Ditilik dari produktivitas, ada empat kandidat: aren, sawit, singkong, dan tebu. Tiga terakhir sudah kita kuasai. Bahkan, untuk tebu kita memiliki catatan sejarah lebih dari empat abad. Masalahnya, kita masih nett importer gula. Jika tebu dijadikan bahan baku etanol, seperti di Brasil, impor gula akan semakin besar.  Ini menguras devisa. Untuk sawit dan singkong, masalahnya berbeda.

Sementara itu, jarak pagar jauh dari masalah-masalah di atas. Dibandingkan sawit dan singkong, jarak pagar perawatannya lebih mudah dan murah, tak banyak memerlukan air, bisa hidup di lahan marginal dan kritis serta umurnya bisa lebih dari 50 tahun. Menurut data Departemen Kehutanan (2000), lahan kritis mencapai 23 juta hektare.

Sesungguhnya, pelbagai karakteristik di atas menunjukkan ada banyak pilihan memproduksi biofuel di seluruh wilayah Indonesia sesuai karakter daerah, sifat lahan, dan penguasaan ilmu/teknologi. Lahan jarak pagar berbeda dengan lahan sawit atau singkong. Jadi, tak perlu ada beleid yang menginstruksikan menanam tanaman tertentu, seperti instruksi menanam jarak pagar tempo hari. Kebijakan seperti ini tidak sehat.

Bagi negara, produksi biofuel akan menekan keluarnya devisa dan menekan subsidi. Karena, sifatnya ramah lingkungan dan bisa diperbaharui, kontinuitas terjamin. Semua bahan bakar nabati yang dibakar itu menyerap CO2 dalam fotosintesis 1,8 kg per kg bagian kering tanaman.

Dengan biofuel emisi gas rumah kaca ditekan. Penurunan emisi ini bisa dijual ke “pasar buangan gas rumah kaca“ ke negara maju. Karena produksi biofuel bisa didesentralisasikan hingga ke rumah-rumah, warga desa memiliki alternatif bahan bakar murah dan terjamin pasokannya. Jika di desa-desa didirikan unit pengolahan biofuel, selain menyerap tenaga kerja lokal juga akan menstimulasi ekonomi setempat.
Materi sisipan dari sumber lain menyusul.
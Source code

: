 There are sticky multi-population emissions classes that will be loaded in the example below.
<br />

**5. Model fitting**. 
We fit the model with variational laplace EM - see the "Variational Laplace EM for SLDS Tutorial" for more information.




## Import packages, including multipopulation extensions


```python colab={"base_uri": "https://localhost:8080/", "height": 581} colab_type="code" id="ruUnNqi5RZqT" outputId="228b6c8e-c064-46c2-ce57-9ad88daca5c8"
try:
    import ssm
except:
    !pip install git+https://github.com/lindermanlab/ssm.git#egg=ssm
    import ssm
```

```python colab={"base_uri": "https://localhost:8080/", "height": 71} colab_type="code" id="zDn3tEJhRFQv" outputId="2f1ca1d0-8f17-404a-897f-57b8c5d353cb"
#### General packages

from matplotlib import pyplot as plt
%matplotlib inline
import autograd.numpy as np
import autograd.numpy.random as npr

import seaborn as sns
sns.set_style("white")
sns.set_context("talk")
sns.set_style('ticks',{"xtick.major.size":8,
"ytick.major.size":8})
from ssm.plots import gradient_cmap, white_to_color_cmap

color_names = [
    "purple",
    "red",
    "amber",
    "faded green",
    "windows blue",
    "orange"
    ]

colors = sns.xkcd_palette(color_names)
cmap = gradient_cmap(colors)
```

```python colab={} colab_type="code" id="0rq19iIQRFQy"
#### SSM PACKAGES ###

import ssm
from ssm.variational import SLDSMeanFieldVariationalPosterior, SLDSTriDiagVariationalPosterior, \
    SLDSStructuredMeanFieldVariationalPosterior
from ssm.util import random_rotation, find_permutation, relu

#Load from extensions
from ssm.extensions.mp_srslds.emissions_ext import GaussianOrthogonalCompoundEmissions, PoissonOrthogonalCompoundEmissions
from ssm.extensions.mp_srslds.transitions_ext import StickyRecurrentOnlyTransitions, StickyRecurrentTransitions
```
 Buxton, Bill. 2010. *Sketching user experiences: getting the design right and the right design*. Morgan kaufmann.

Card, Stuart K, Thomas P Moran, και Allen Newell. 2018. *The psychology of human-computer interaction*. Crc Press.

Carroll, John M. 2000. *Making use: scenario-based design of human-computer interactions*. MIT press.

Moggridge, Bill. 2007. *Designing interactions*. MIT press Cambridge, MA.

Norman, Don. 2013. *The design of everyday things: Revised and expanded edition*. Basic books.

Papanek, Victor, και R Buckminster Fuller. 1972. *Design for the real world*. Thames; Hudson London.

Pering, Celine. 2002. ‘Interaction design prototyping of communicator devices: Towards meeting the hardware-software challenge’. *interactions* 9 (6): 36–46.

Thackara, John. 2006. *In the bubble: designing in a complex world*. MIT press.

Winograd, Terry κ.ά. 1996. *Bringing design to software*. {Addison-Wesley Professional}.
Agar BBM tanam berkembang, pertama, pemerintah harus merakit kebijakan yang adil terhadap energi terbarukan, dengan memberi subsidi misalnya. Tanpa intervensi, energi terbarukan tak akan berkembang.

Kedua, menyediakan dana berbunga rendah dan berjangka waktu panjang.
Ini untuk mengeliminasi besarnya investasi awal. Ketiga, merakit kebijakan energi terbarukan yang komprehensif, termasuk pembenahan lembaga riset.
Keempat, ini paling sulit, melakukan semua kebijakan secara konsisten.